Distribution: Southern Australia
Habitat: Coastal areas

Description: Western Blue-tongue Skinks are smooth-scaled and have a broad, triangular shaped head. Wide, dark-coloured bands run across the skink’s body and tail. They also have a fleshy blue tongue, which gives them their name.

Diet: Blue-tongue Skinks are omnivores and feed on invertebrates, snails and slugs, flowers and fruit.

In the wild: Adult females give birth to 4–10 (usually 5) young in late summer. Western Blue-tongue Skinks are ovoviviparous, which means the offspring develop in a jelly-like sack inside the mother’s body before they are born.
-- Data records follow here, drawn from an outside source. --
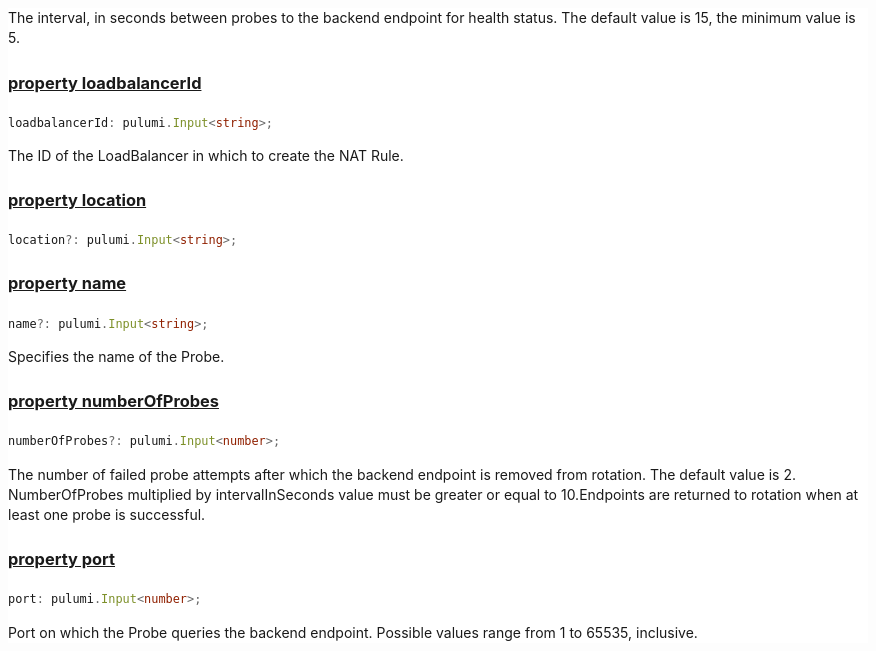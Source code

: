 
The interval, in seconds between probes to the backend endpoint for health status. The default value is 15, the minimum value is 5.

<h3 class="pdoc-member-header">
<a class="pdoc-child-name" href="https://github.com/pulumi/pulumi-azure/blob/master/sdk/nodejs/lb/probe.ts#L159">property loadbalancerId</a>
</h3>

```typescript
loadbalancerId: pulumi.Input<string>;
```


The ID of the LoadBalancer in which to create the NAT Rule.

<h3 class="pdoc-member-header">
<a class="pdoc-child-name" href="https://github.com/pulumi/pulumi-azure/blob/master/sdk/nodejs/lb/probe.ts#L160">property location</a>
</h3>

```typescript
location?: pulumi.Input<string>;
```

<h3 class="pdoc-member-header">
<a class="pdoc-child-name" href="https://github.com/pulumi/pulumi-azure/blob/master/sdk/nodejs/lb/probe.ts#L164">property name</a>
</h3>

```typescript
name?: pulumi.Input<string>;
```


Specifies the name of the Probe.

<h3 class="pdoc-member-header">
<a class="pdoc-child-name" href="https://github.com/pulumi/pulumi-azure/blob/master/sdk/nodejs/lb/probe.ts#L168">property numberOfProbes</a>
</h3>

```typescript
numberOfProbes?: pulumi.Input<number>;
```


The number of failed probe attempts after which the backend endpoint is removed from rotation. The default value is 2. NumberOfProbes multiplied by intervalInSeconds value must be greater or equal to 10.Endpoints are returned to rotation when at least one probe is successful.

<h3 class="pdoc-member-header">
<a class="pdoc-child-name" href="https://github.com/pulumi/pulumi-azure/blob/master/sdk/nodejs/lb/probe.ts#L172">property port</a>
</h3>

```typescript
port: pulumi.Input<number>;
```


Port on which the Probe queries the backend endpoint. Possible values range from 1 to 65535, inclusive.
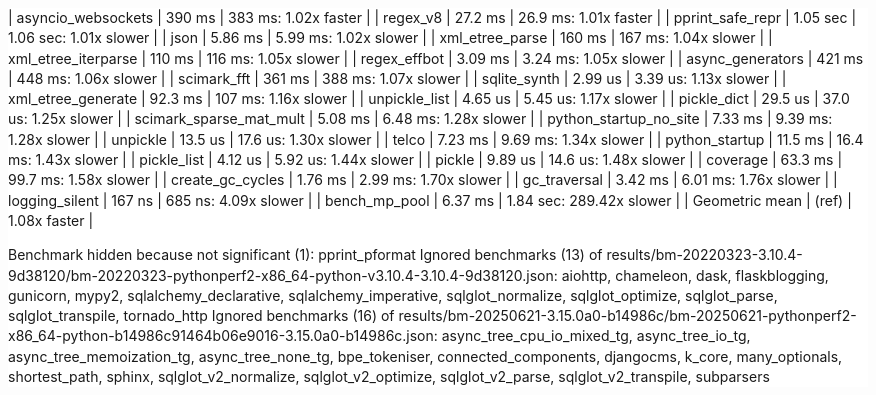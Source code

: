 | asyncio_websockets       | 390 ms                                                       | 383 ms: 1.02x faster                                                        |
| regex_v8                 | 27.2 ms                                                      | 26.9 ms: 1.01x faster                                                       |
| pprint_safe_repr         | 1.05 sec                                                     | 1.06 sec: 1.01x slower                                                      |
| json                     | 5.86 ms                                                      | 5.99 ms: 1.02x slower                                                       |
| xml_etree_parse          | 160 ms                                                       | 167 ms: 1.04x slower                                                        |
| xml_etree_iterparse      | 110 ms                                                       | 116 ms: 1.05x slower                                                        |
| regex_effbot             | 3.09 ms                                                      | 3.24 ms: 1.05x slower                                                       |
| async_generators         | 421 ms                                                       | 448 ms: 1.06x slower                                                        |
| scimark_fft              | 361 ms                                                       | 388 ms: 1.07x slower                                                        |
| sqlite_synth             | 2.99 us                                                      | 3.39 us: 1.13x slower                                                       |
| xml_etree_generate       | 92.3 ms                                                      | 107 ms: 1.16x slower                                                        |
| unpickle_list            | 4.65 us                                                      | 5.45 us: 1.17x slower                                                       |
| pickle_dict              | 29.5 us                                                      | 37.0 us: 1.25x slower                                                       |
| scimark_sparse_mat_mult  | 5.08 ms                                                      | 6.48 ms: 1.28x slower                                                       |
| python_startup_no_site   | 7.33 ms                                                      | 9.39 ms: 1.28x slower                                                       |
| unpickle                 | 13.5 us                                                      | 17.6 us: 1.30x slower                                                       |
| telco                    | 7.23 ms                                                      | 9.69 ms: 1.34x slower                                                       |
| python_startup           | 11.5 ms                                                      | 16.4 ms: 1.43x slower                                                       |
| pickle_list              | 4.12 us                                                      | 5.92 us: 1.44x slower                                                       |
| pickle                   | 9.89 us                                                      | 14.6 us: 1.48x slower                                                       |
| coverage                 | 63.3 ms                                                      | 99.7 ms: 1.58x slower                                                       |
| create_gc_cycles         | 1.76 ms                                                      | 2.99 ms: 1.70x slower                                                       |
| gc_traversal             | 3.42 ms                                                      | 6.01 ms: 1.76x slower                                                       |
| logging_silent           | 167 ns                                                       | 685 ns: 4.09x slower                                                        |
| bench_mp_pool            | 6.37 ms                                                      | 1.84 sec: 289.42x slower                                                    |
| Geometric mean           | (ref)                                                        | 1.08x faster                                                                |

Benchmark hidden because not significant (1): pprint_pformat
Ignored benchmarks (13) of results/bm-20220323-3.10.4-9d38120/bm-20220323-pythonperf2-x86_64-python-v3.10.4-3.10.4-9d38120.json: aiohttp, chameleon, dask, flaskblogging, gunicorn, mypy2, sqlalchemy_declarative, sqlalchemy_imperative, sqlglot_normalize, sqlglot_optimize, sqlglot_parse, sqlglot_transpile, tornado_http
Ignored benchmarks (16) of results/bm-20250621-3.15.0a0-b14986c/bm-20250621-pythonperf2-x86_64-python-b14986c91464b06e9016-3.15.0a0-b14986c.json: async_tree_cpu_io_mixed_tg, async_tree_io_tg, async_tree_memoization_tg, async_tree_none_tg, bpe_tokeniser, connected_components, djangocms, k_core, many_optionals, shortest_path, sphinx, sqlglot_v2_normalize, sqlglot_v2_optimize, sqlglot_v2_parse, sqlglot_v2_transpile, subparsers
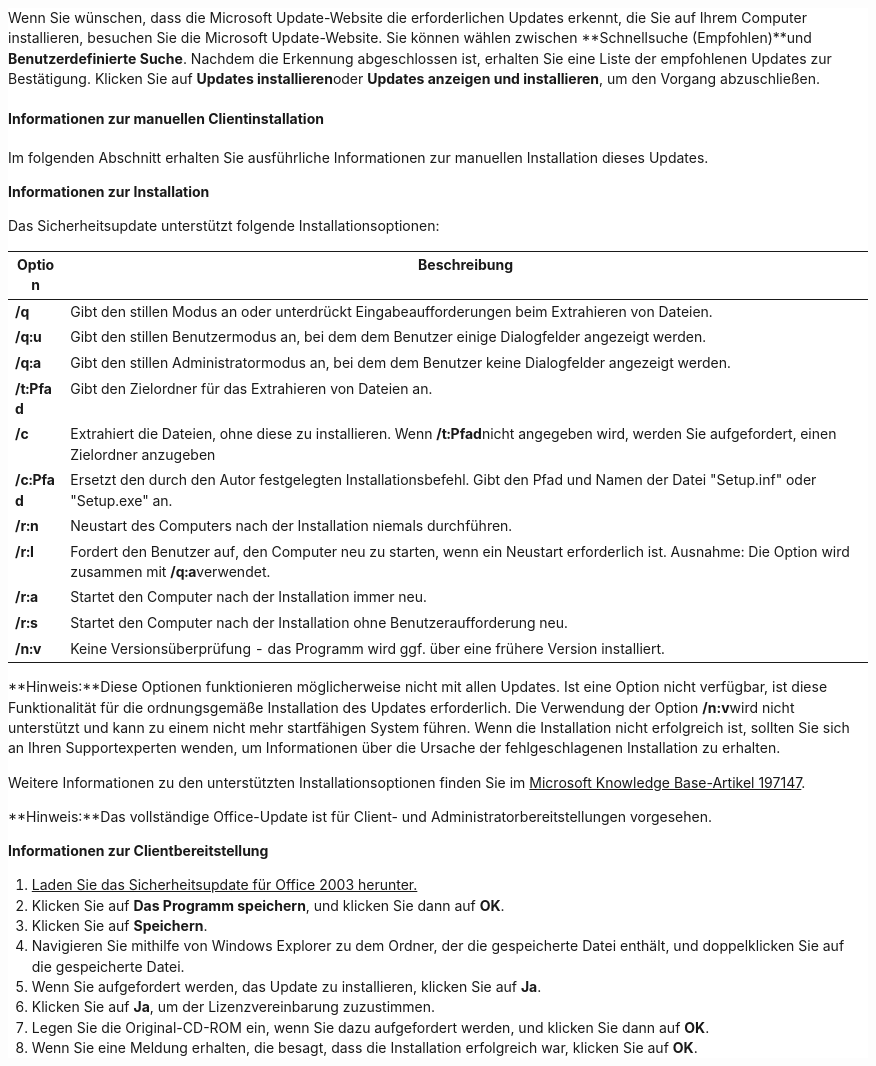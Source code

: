 Wenn Sie wünschen, dass die Microsoft Update-Website die erforderlichen Updates erkennt, die Sie auf Ihrem Computer installieren, besuchen Sie die Microsoft Update-Website. Sie können wählen zwischen **Schnellsuche (Empfohlen)**und **Benutzerdefinierte Suche**. Nachdem die Erkennung abgeschlossen ist, erhalten Sie eine Liste der empfohlenen Updates zur Bestätigung. Klicken Sie auf **Updates installieren**oder **Updates anzeigen und installieren**, um den Vorgang abzuschließen.

#### Informationen zur manuellen Clientinstallation

Im folgenden Abschnitt erhalten Sie ausführliche Informationen zur manuellen Installation dieses Updates.

**Informationen zur Installation**

Das Sicherheitsupdate unterstützt folgende Installationsoptionen:

| Option      | Beschreibung                                                                                                                                         |
|-------------|------------------------------------------------------------------------------------------------------------------------------------------------------|
| **/q**      | Gibt den stillen Modus an oder unterdrückt Eingabeaufforderungen beim Extrahieren von Dateien.                                                       |
| **/q:u**    | Gibt den stillen Benutzermodus an, bei dem dem Benutzer einige Dialogfelder angezeigt werden.                                                        |
| **/q:a**    | Gibt den stillen Administratormodus an, bei dem dem Benutzer keine Dialogfelder angezeigt werden.                                                    |
| **/t:Pfad** | Gibt den Zielordner für das Extrahieren von Dateien an.                                                                                              |
| **/c**      | Extrahiert die Dateien, ohne diese zu installieren. Wenn **/t:Pfad**nicht angegeben wird, werden Sie aufgefordert, einen Zielordner anzugeben        |
| **/c:Pfad** | Ersetzt den durch den Autor festgelegten Installationsbefehl. Gibt den Pfad und Namen der Datei "Setup.inf" oder "Setup.exe" an.                     |
| **/r:n**    | Neustart des Computers nach der Installation niemals durchführen.                                                                                    |
| **/r:I**    | Fordert den Benutzer auf, den Computer neu zu starten, wenn ein Neustart erforderlich ist. Ausnahme: Die Option wird zusammen mit **/q:a**verwendet. |
| **/r:a**    | Startet den Computer nach der Installation immer neu.                                                                                                |
| **/r:s**    | Startet den Computer nach der Installation ohne Benutzeraufforderung neu.                                                                            |
| **/n:v**    | Keine Versionsüberprüfung - das Programm wird ggf. über eine frühere Version installiert.                                                            |

**Hinweis:**Diese Optionen funktionieren möglicherweise nicht mit allen Updates. Ist eine Option nicht verfügbar, ist diese Funktionalität für die ordnungsgemäße Installation des Updates erforderlich. Die Verwendung der Option **/n:v**wird nicht unterstützt und kann zu einem nicht mehr startfähigen System führen. Wenn die Installation nicht erfolgreich ist, sollten Sie sich an Ihren Supportexperten wenden, um Informationen über die Ursache der fehlgeschlagenen Installation zu erhalten.

Weitere Informationen zu den unterstützten Installationsoptionen finden Sie im [Microsoft Knowledge Base-Artikel 197147](http://support.microsoft.com/kb/197147).

**Hinweis:**Das vollständige Office-Update ist für Client- und Administratorbereitstellungen vorgesehen.

**Informationen zur Clientbereitstellung**

1.  [Laden Sie das Sicherheitsupdate für Office 2003 herunter.](http://download.microsoft.com/download/1/e/9/1e99615b-adca-4722-9bc6-4069ace587d9/office2003-kb929064-fullfile-enu.exe)
2.  Klicken Sie auf **Das Programm speichern**, und klicken Sie dann auf **OK**.
3.  Klicken Sie auf **Speichern**.
4.  Navigieren Sie mithilfe von Windows Explorer zu dem Ordner, der die gespeicherte Datei enthält, und doppelklicken Sie auf die gespeicherte Datei.
5.  Wenn Sie aufgefordert werden, das Update zu installieren, klicken Sie auf **Ja**.
6.  Klicken Sie auf **Ja**, um der Lizenzvereinbarung zuzustimmen.
7.  Legen Sie die Original-CD-ROM ein, wenn Sie dazu aufgefordert werden, und klicken Sie dann auf **OK**.
8.  Wenn Sie eine Meldung erhalten, die besagt, dass die Installation erfolgreich war, klicken Sie auf **OK**.

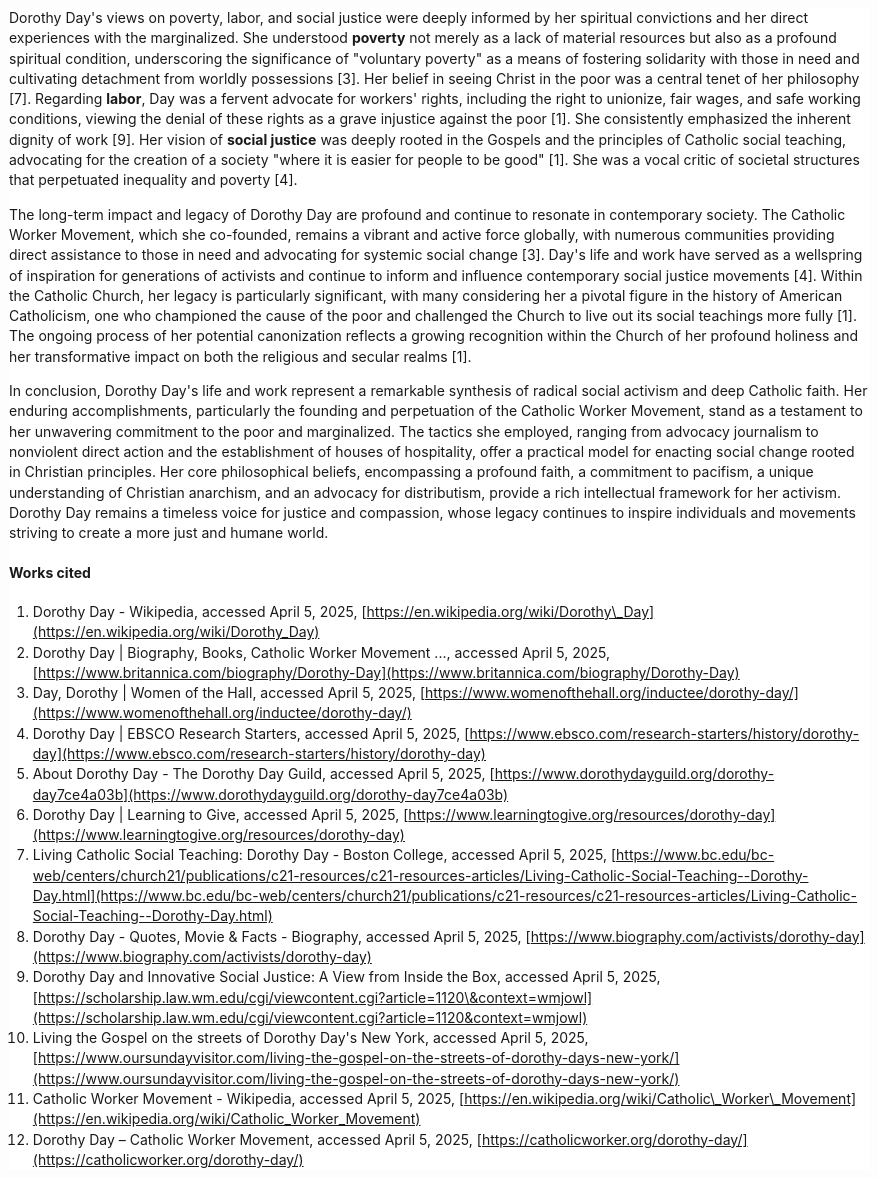 Dorothy Day's views on poverty, labor, and social justice were deeply informed by her spiritual convictions and her direct experiences with the marginalized. She understood **poverty** not merely as a lack of material resources but also as a profound spiritual condition, underscoring the significance of "voluntary poverty" as a means of fostering solidarity with those in need and cultivating detachment from worldly possessions [3]. Her belief in seeing Christ in the poor was a central tenet of her philosophy [7]. Regarding **labor**, Day was a fervent advocate for workers' rights, including the right to unionize, fair wages, and safe working conditions, viewing the denial of these rights as a grave injustice against the poor [1]. She consistently emphasized the inherent dignity of work [9]. Her vision of **social justice** was deeply rooted in the Gospels and the principles of Catholic social teaching, advocating for the creation of a society "where it is easier for people to be good" [1]. She was a vocal critic of societal structures that perpetuated inequality and poverty [4].

The long-term impact and legacy of Dorothy Day are profound and continue to resonate in contemporary society. The Catholic Worker Movement, which she co-founded, remains a vibrant and active force globally, with numerous communities providing direct assistance to those in need and advocating for systemic social change [3]. Day's life and work have served as a wellspring of inspiration for generations of activists and continue to inform and influence contemporary social justice movements [4]. Within the Catholic Church, her legacy is particularly significant, with many considering her a pivotal figure in the history of American Catholicism, one who championed the cause of the poor and challenged the Church to live out its social teachings more fully [1]. The ongoing process of her potential canonization reflects a growing recognition within the Church of her profound holiness and her transformative impact on both the religious and secular realms [1].

In conclusion, Dorothy Day's life and work represent a remarkable synthesis of radical social activism and deep Catholic faith. Her enduring accomplishments, particularly the founding and perpetuation of the Catholic Worker Movement, stand as a testament to her unwavering commitment to the poor and marginalized. The tactics she employed, ranging from advocacy journalism to nonviolent direct action and the establishment of houses of hospitality, offer a practical model for enacting social change rooted in Christian principles. Her core philosophical beliefs, encompassing a profound faith, a commitment to pacifism, a unique understanding of Christian anarchism, and an advocacy for distributism, provide a rich intellectual framework for her activism. Dorothy Day remains a timeless voice for justice and compassion, whose legacy continues to inspire individuals and movements striving to create a more just and humane world.

#### **Works cited**

1.  Dorothy Day \- Wikipedia, accessed April 5, 2025, [https://en.wikipedia.org/wiki/Dorothy\_Day](https://en.wikipedia.org/wiki/Dorothy_Day)
2.  Dorothy Day | Biography, Books, Catholic Worker Movement ..., accessed April 5, 2025, [https://www.britannica.com/biography/Dorothy-Day](https://www.britannica.com/biography/Dorothy-Day)
3.  Day, Dorothy | Women of the Hall, accessed April 5, 2025, [https://www.womenofthehall.org/inductee/dorothy-day/](https://www.womenofthehall.org/inductee/dorothy-day/)
4.  Dorothy Day | EBSCO Research Starters, accessed April 5, 2025, [https://www.ebsco.com/research-starters/history/dorothy-day](https://www.ebsco.com/research-starters/history/dorothy-day)
5.  About Dorothy Day \- The Dorothy Day Guild, accessed April 5, 2025, [https://www.dorothydayguild.org/dorothy-day7ce4a03b](https://www.dorothydayguild.org/dorothy-day7ce4a03b)
6.  Dorothy Day | Learning to Give, accessed April 5, 2025, [https://www.learningtogive.org/resources/dorothy-day](https://www.learningtogive.org/resources/dorothy-day)
7.  Living Catholic Social Teaching: Dorothy Day \- Boston College, accessed April 5, 2025, [https://www.bc.edu/bc-web/centers/church21/publications/c21-resources/c21-resources-articles/Living-Catholic-Social-Teaching--Dorothy-Day.html](https://www.bc.edu/bc-web/centers/church21/publications/c21-resources/c21-resources-articles/Living-Catholic-Social-Teaching--Dorothy-Day.html)
8.  Dorothy Day \- Quotes, Movie & Facts \- Biography, accessed April 5, 2025, [https://www.biography.com/activists/dorothy-day](https://www.biography.com/activists/dorothy-day)
9.  Dorothy Day and Innovative Social Justice: A View from Inside the Box, accessed April 5, 2025, [https://scholarship.law.wm.edu/cgi/viewcontent.cgi?article=1120\&context=wmjowl](https://scholarship.law.wm.edu/cgi/viewcontent.cgi?article=1120&context=wmjowl)
10. Living the Gospel on the streets of Dorothy Day's New York, accessed April 5, 2025, [https://www.oursundayvisitor.com/living-the-gospel-on-the-streets-of-dorothy-days-new-york/](https://www.oursundayvisitor.com/living-the-gospel-on-the-streets-of-dorothy-days-new-york/)
11. Catholic Worker Movement \- Wikipedia, accessed April 5, 2025, [https://en.wikipedia.org/wiki/Catholic\_Worker\_Movement](https://en.wikipedia.org/wiki/Catholic_Worker_Movement)
12. Dorothy Day – Catholic Worker Movement, accessed April 5, 2025, [https://catholicworker.org/dorothy-day/](https://catholicworker.org/dorothy-day/)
When threatened, a Blue-tongue Skink will flatten its body, hiss and open its mouth to display the blue tongue to scare the predator away. Skinks are often eaten by central Australian Aborigines and their other predators include snakes, monitors and raptors (birds of prey).

Threats: Land clearing has resulted in habitat loss for this lizard. They are also poached and sold on the illegal pet trade.

At Perth Zoo: The mixed exhibit inside the Reptile Encounter is home to a number of skinks and lizards.